# Horse Drops His Head in Canter



## jenainy

Subbing, my friend's horse was really bad for this.
Does he throw it down? Or does he just travel with it really low. 
My friend's horse would _throw_ his head down, quite annoying.
Normally I would just squeeze him up, or if he was being really bad give him a little kick. I only rode him a few times though. And that was a few years ago!


----------



## BrinkofSunshine

He doesn't really throw his head down- he starts out fine and then a little lower then he totally just drops it and then continues on like that. My instructor says I should just "ride him through it" but I'm not entirely sure what that means as it's hard to go on when he does this. 

I've only been riding for 3 months after a 10+year absence (I stopped when I was 10), so I'm not quite sure what I'm doing just yet


----------



## Shasta1981

Sounds like he is leaning on your hands. You will need to let up on the reins every so often so that he will carry himself. He can't lean unless you are giving him something to brace against. Correct timing with more leg will help. Learning to do this will take time.


----------



## BrinkofSunshine

Shasta1981 said:


> Sounds like he is leaning on your hands. You will need to let up on the reins every so often so that he will carry himself. He can't lean unless you are giving him something to brace against. Correct timing with more leg will help. Learning to do this will take time.


Contact is one of the things I'm struggling with, since I don't totally understand when I need to have more contact and when I don't. When you say he is leaning on my hands- does that mean I'm also pulling on his mouth?


----------



## Shasta1981

Hard to know without seeing you ride, but since there is no give-and-take conversation going on you are likely pulling without realizing it. 

Contact/feel are, in my opinion, the toughest to learn and is never-ending.


----------



## Corazon Lock

Sounds just like what my Rusty used to do. He leaned on my hands at the canter and put his head down. For months of training he was doing this until we switched him from a D ring snaffle to a pelham. He respected the tougher bit (he was also very hardmouthed), and has never even attempted leaning since. 

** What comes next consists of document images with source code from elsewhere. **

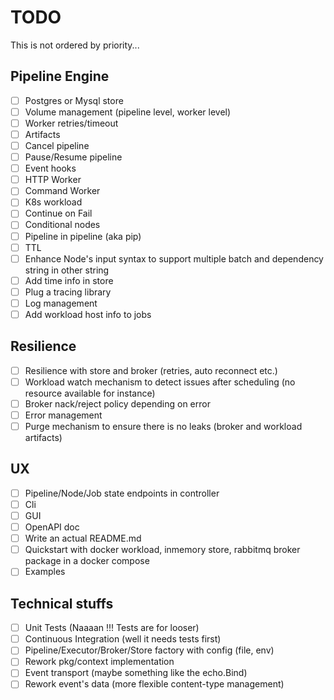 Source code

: # TODO

This is not ordered by priority...

## Pipeline Engine

- [ ] Postgres or Mysql store
- [ ] Volume management (pipeline level, worker level)
- [ ] Worker retries/timeout
- [ ] Artifacts
- [ ] Cancel pipeline
- [ ] Pause/Resume pipeline
- [ ] Event hooks
- [ ] HTTP Worker
- [ ] Command Worker
- [ ] K8s workload
- [ ] Continue on Fail
- [ ] Conditional nodes
- [ ] Pipeline in pipeline (aka pip)
- [ ] TTL
- [ ] Enhance Node's input syntax to support multiple batch and dependency string in other string
- [ ] Add time info in store
- [ ] Plug a tracing library
- [ ] Log management
- [ ] Add workload host info to jobs

## Resilience

- [ ] Resilience with store and broker (retries, auto reconnect etc.)
- [ ] Workload watch mechanism to detect issues after scheduling (no resource available for instance)
- [ ] Broker nack/reject policy depending on error
- [ ] Error management
- [ ] Purge mechanism to ensure there is no leaks (broker and workload artifacts)

## UX

- [ ] Pipeline/Node/Job state endpoints in controller
- [ ] Cli
- [ ] GUI
- [ ] OpenAPI doc
- [ ] Write an actual README.md
- [ ] Quickstart with docker workload, inmemory store, rabbitmq broker package in a docker compose
- [ ] Examples

## Technical stuffs

- [ ] Unit Tests (Naaaan !!! Tests are for looser)
- [ ] Continuous Integration (well it needs tests first)
- [ ] Pipeline/Executor/Broker/Store factory with config (file, env)
- [ ] Rework pkg/context implementation
- [ ] Event transport (maybe something like the echo.Bind)
- [ ] Rework event's data (more flexible content-type management)

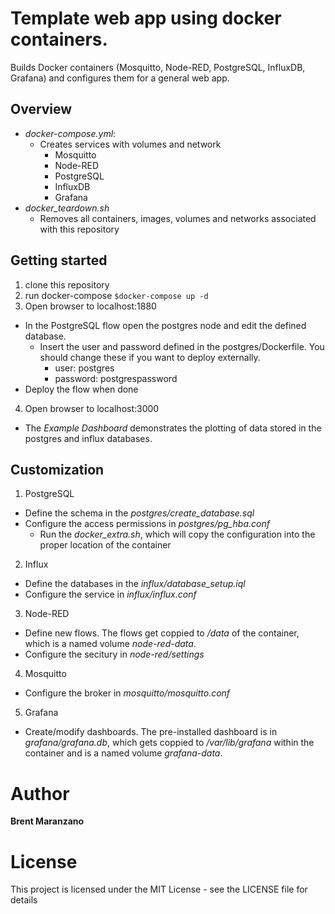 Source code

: # Template web app using docker containers.
Builds Docker containers (Mosquitto, Node-RED, PostgreSQL, InfluxDB, Grafana) and configures
them for a general web app.

## Overview
* *docker-compose.yml*:
  * Creates services with volumes and network
    * Mosquitto
    * Node-RED
    * PostgreSQL
    * InfluxDB
    * Grafana
* *docker_teardown.sh*
  * Removes all containers, images, volumes and networks associated with this repository

## Getting started
1. clone this repository
2. run docker-compose
`$docker-compose up -d`
3. Open browser to localhost:1880
  * In the PostgreSQL flow open the postgres node and edit the defined database.
    * Insert the user and password defined in the postgres/Dockerfile. You should
    change these if you want to deploy externally.
      * user: postgres
      * password: postgrespassword
  * Deploy the flow when done
4. Open browser to localhost:3000
  * The *Example Dashboard* demonstrates the plotting of data stored in the postgres
  and influx databases.

## Customization
1. PostgreSQL
  * Define the schema in the *postgres/create_database.sql*
  * Configure the access permissions in *postgres/pg_hba.conf*
    * Run the *docker_extra.sh*, which will copy the configuration into the proper
    location of the container
2. Influx
  * Define the databases in the *influx/database_setup.iql*
  * Configure the service in *influx/influx.conf*
3. Node-RED
  * Define new flows. The flows get coppied to */data* of the container, which
  is a named volume *node-red-data*.
  * Configure the secitury in *node-red/settings*
4. Mosquitto
  * Configure the broker in *mosquitto/mosquitto.conf*
5. Grafana
  * Create/modify dashboards. The pre-installed dashboard is in *grafana/grafana.db*,
  which gets coppied to */var/lib/grafana* within the container and is a named volume
  *grafana-data*.

# Author

**Brent Maranzano**

# License

This project is licensed under the MIT License - see the LICENSE file for details
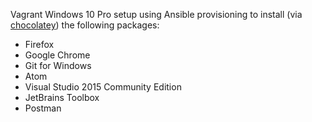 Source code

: Vagrant Windows 10 Pro setup using Ansible provisioning to install (via [chocolatey](https://chocolatey.org)) the following packages:

* Firefox
* Google Chrome
* Git for Windows
* Atom
* Visual Studio 2015 Community Edition
* JetBrains Toolbox
* Postman
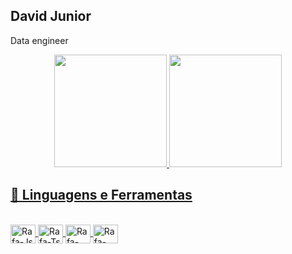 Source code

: ## David Junior
Data engineer
<div align="center">
  <a href="https://github.com/Davidjr2889">
  <img height="180em" src="https://github-readme-stats.vercel.app/api?username=Davidjr2889&show_icons=true&theme=dracula&include_all_commits=true&count_private=true"/>
  <img height="180em" src="https://github-readme-stats.vercel.app/api/top-langs/?username=Davidjr2889&layout=compact&langs_count=7&theme=dracula"/>
</div>

## 🚀 Linguagens e Ferramentas

<div style="display: inline_block"><br>
  <img align="center" alt="Rafa-Js" height="30" width="40" img src="https://cdn.jsdelivr.net/gh/devicons/devicon/icons/adonisjs/adonisjs-original.svg" />

  <img align="center" alt="Rafa-Ts" height="30" width="40" src="https://cdn.jsdelivr.net/gh/devicons/devicon/icons/adonisjs/adonisjs-original.svg">

  <img align="center" alt="Rafa-React" height="30" width="40" src="https://cdn.jsdelivr.net/gh/devicons/devicon/icons/adonisjs/adonisjs-original.svg">

  <img align="center" alt="Rafa-HTML" height="30" width="40" src="https://cdn.jsdelivr.net/gh/devicons/devicon/icons/adonisjs/adonisjs-original.svg">

</div>
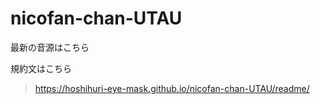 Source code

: # nicofan-chan-UTAU
最新の音源はこちら
>

規約文はこちら
> https://hoshihuri-eye-mask.github.io/nicofan-chan-UTAU/readme/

However, I have heard that working on tons of transitions helps. Also, riding spirals and working up and down hills is supposed to help the horse build his hind end. And half-halts whenever he starts leaning. My instructor always had me pull Rusty up with one rein everytime he got heavy. This does correct them, but Rusty was an extreme lean artist.  Try those ideas.


----------



## uii

It's natural for a horse to pull his head down a little at the canter, but if it's that much, I would advise practicing really good contact at the walk and trot first, then trying it out at the canter. Good luck!


----------



## bsms

This is just FWIW, based on a sample of 1...

My mare will sometimes pick up a nice, relaxed and fairly collected canter. Other times, she gets excited and goes way forward. When she does, she sometimes stretches her nose down to the ground. And I mean inches from the ground. The first time she did it, I thought something had happened to her - like a stroke or something. We were going at a fast canter, but her nose was just a few inches from the ground.

My other two don't do that [edit: in fact, one gelding tends to start with his head high, and THEN he moves to level], and we start the canter with slack in the reins. Also, I ride her with an Australian saddle and a western approach to using reins, altho with a simple snaffle bit. So it is NOT a case of her leaning on my hands. Not with a loose rein!

What I do is remove the slack and then pull her head up some. I try to shift MY weight to the rear, and then use whatever force I need to pull her head up to level. Then I milk the reins, very slight pressure on alternating sides in synch with her shoulder moving forward. She will then settle back, slow down some, and take up a canter about halfway between the collected canter she sometimes takes, and the very forward canter she takes the other times.

I've been thinking about it this week, and think she needs more work cantering on a lunge line - although I've never seen her put her head that low with a lunge line. I also think I need to work on shifting my weight further back. It is pretty easy to pull her neck level, so she isn't forcing the issue.

I don't know if that helps in any way. It freaked me out the first time she did it! It looks and feels really weird. Good luck!


----------